OMA hosts a trove of early images of the Beatles and the Rolling Stones

A stones’ throw from stardom

Photo by Bob Bonis via bobbonis.com
Photo by Bob Bonis via bobbonis.com
THE BRITISH INVASION – BOB BONIS: PHOTOGRAPHS OF THE BEATLES AND ROLLING STONES IN AMERICA, 1964-1966 through Jan. 3, 2016 | Orlando Museum of Art, 2416 N. Mills Ave. | 407-896-4231 | omart.org | $10

Florida has long played muse to certain kinds of songwriters – your Jimmy Buffetts, your Bertie Higginses – but it may come as a surprise that a sunny day poolside at a Clearwater motel was the birthplace of the Rolling Stones' breakthrough hit, "Satisfaction." Or so Keith Richards claimed in his 2010 memoir, Life.

Which fans the flames of intrigue for a show currently hanging at the Orlando Museum of Art. The British Invasion is a collection of pictures taken by Bob Bonis, American tour manager for the Stones and the Beatles from 1964 to '66. The snaps he took, mostly unpublished during his life, revel in and reveal his intimate access to the band, showing Mick, Keith and the boys not just performing and recording, but also in unguarded moments of downtime – like that fateful day in 1965, by the pool of the Fort Harrison Hotel in Clearwater, Florida.

After his death, Bonis' family found an archive of negatives – more than 800 pictures of the Beatles and a whopping 2,700 of the Rolling Stones, covering all three of the Beatles' U.S. tours and the Stones' first five American tours. Hanging at OMA is a set of new prints from those negatives, some beautifully bright and candy-colored, some in rich black-and-white.
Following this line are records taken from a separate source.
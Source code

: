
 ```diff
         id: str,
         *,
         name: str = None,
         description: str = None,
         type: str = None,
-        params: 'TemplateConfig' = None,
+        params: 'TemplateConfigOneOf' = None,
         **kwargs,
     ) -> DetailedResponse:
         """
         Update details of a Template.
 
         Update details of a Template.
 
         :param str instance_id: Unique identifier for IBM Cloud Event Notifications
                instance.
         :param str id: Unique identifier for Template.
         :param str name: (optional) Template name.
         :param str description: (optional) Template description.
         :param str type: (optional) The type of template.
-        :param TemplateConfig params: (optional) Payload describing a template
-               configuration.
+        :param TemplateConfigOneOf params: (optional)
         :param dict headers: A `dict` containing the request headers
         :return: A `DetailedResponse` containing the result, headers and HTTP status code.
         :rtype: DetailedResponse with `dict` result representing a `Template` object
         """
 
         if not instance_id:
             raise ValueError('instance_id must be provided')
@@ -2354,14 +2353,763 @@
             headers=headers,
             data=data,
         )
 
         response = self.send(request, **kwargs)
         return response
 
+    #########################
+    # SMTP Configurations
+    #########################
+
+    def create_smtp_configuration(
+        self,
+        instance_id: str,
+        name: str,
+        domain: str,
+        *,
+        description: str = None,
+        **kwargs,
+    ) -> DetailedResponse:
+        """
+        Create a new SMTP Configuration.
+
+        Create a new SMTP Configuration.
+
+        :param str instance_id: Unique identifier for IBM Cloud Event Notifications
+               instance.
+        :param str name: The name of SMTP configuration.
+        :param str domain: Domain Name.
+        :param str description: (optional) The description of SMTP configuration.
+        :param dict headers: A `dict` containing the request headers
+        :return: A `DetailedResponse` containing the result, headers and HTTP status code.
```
"Bob was an amateur and he was probably working very intensely on his job [as tour manager] but he had inspiration and a natural eye for capturing these moments," says OMA curator Hansen Mulford. "He had good equipment and knew how to use it, he was a gifted person ... but he never was interested, from what I've heard, in showing them in the public. It was just his private stash of memories."

Bonis captured, perhaps inadvertently, the very differences between the two bands that make music fans declare themselves either "Beatles people" or "Stones people." The pictures of McCartney, Lennon, Harrison and Starr are perfectly polished, never betraying a crack in the image of the Fab Four. Whether clowning around or gazing pensively into middle distance, every shot buttresses the brand. As Mulford says, "They have this thing, this public persona that you can't get through. They're posed, self-possessed."

Photo by Bob Bonis via bobbonis.com
Photo by Bob Bonis via bobbonis.com

On the other hand, the Stones are sullen, sunburned, but electrifyingly authentic. ("They look like unattractive teenagers," Mulford laughs.) These images document them on the verge of their big breakthrough, and they appear sometimes swaggering, sometimes unnerved.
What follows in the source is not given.